GOAL OF THE EXERCISE: Keep to one stretch of the data below, the lines from the one with "Returns the corresponding" up to and including the one with "## Account Interaction", and return that stretch exactly.
Segment Start: TASK MATERIAL
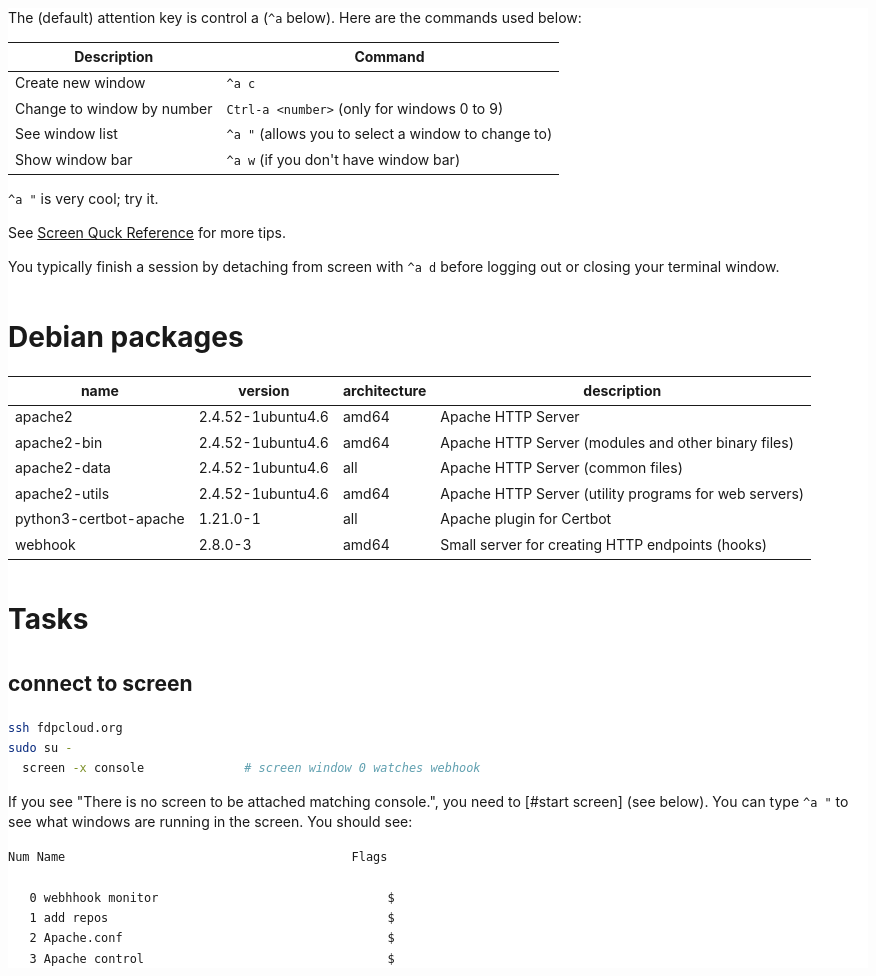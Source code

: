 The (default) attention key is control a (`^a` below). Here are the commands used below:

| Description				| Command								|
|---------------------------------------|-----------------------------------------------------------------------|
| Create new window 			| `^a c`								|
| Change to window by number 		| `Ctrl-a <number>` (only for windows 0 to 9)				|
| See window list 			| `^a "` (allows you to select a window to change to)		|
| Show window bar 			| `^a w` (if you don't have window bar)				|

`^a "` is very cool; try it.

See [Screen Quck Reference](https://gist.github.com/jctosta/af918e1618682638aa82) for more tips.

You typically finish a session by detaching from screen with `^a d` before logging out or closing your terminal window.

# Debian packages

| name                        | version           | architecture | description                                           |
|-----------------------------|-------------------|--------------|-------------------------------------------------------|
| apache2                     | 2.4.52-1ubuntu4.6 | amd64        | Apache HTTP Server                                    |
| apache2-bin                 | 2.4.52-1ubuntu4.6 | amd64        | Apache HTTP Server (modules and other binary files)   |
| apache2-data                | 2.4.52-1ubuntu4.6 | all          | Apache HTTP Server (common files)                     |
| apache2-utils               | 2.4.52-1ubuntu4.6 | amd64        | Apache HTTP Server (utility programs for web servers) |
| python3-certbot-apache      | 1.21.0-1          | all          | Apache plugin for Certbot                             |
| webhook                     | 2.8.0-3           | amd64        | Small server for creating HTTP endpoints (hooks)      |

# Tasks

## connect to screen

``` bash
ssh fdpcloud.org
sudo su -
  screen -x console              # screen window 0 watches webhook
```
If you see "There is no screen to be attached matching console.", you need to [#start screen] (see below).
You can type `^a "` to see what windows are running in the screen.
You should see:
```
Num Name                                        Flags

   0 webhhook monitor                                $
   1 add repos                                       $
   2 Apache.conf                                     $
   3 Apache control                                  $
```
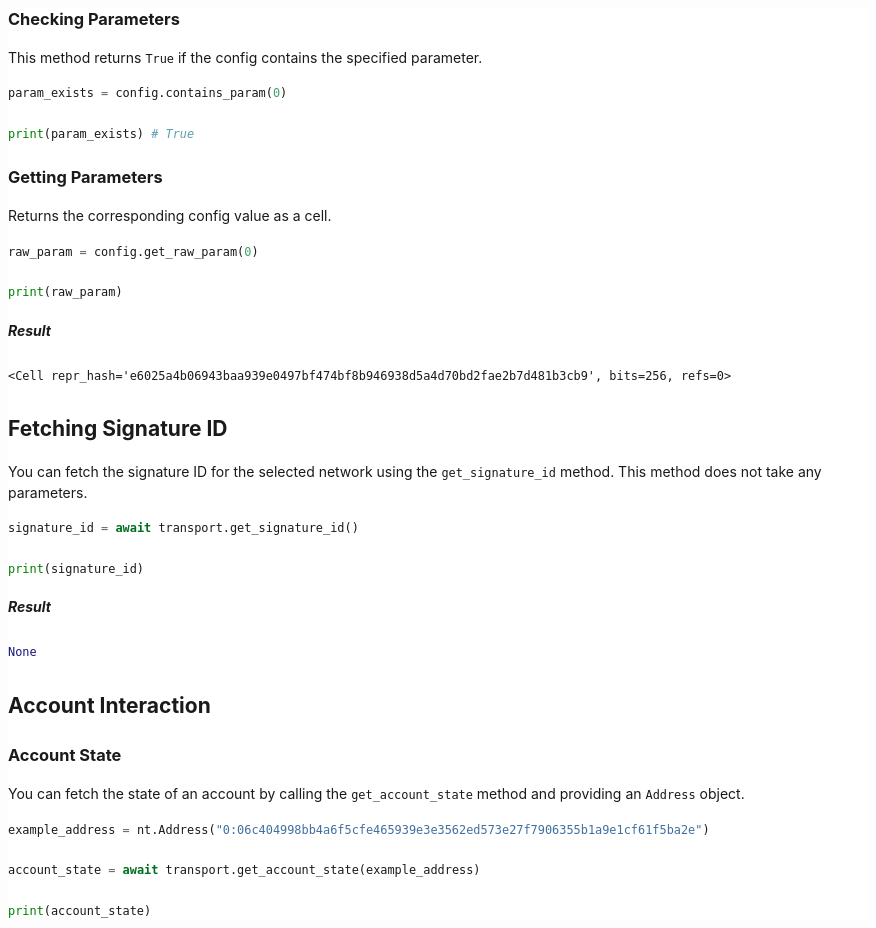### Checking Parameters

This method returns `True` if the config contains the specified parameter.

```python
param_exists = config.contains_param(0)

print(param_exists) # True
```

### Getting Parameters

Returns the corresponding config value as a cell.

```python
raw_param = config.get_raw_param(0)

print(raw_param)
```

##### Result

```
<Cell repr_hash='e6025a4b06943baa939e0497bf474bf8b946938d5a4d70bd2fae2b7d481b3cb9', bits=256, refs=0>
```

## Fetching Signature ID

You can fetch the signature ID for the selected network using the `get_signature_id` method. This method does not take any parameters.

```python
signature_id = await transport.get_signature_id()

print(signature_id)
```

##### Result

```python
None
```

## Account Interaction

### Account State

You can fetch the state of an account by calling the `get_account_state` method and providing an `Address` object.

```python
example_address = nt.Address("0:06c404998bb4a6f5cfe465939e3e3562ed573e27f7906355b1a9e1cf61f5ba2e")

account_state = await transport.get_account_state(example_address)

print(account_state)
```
Segment End: TASK MATERIAL
EXERCISE RESPONSE:
Returns the corresponding config value as a cell.

```python
raw_param = config.get_raw_param(0)

print(raw_param)
```

##### Result

```
<Cell repr_hash='e6025a4b06943baa939e0497bf474bf8b946938d5a4d70bd2fae2b7d481b3cb9', bits=256, refs=0>
```

## Fetching Signature ID

You can fetch the signature ID for the selected network using the `get_signature_id` method. This method does not take any parameters.

```python
signature_id = await transport.get_signature_id()

print(signature_id)
```

##### Result

```python
None
```

## Account Interaction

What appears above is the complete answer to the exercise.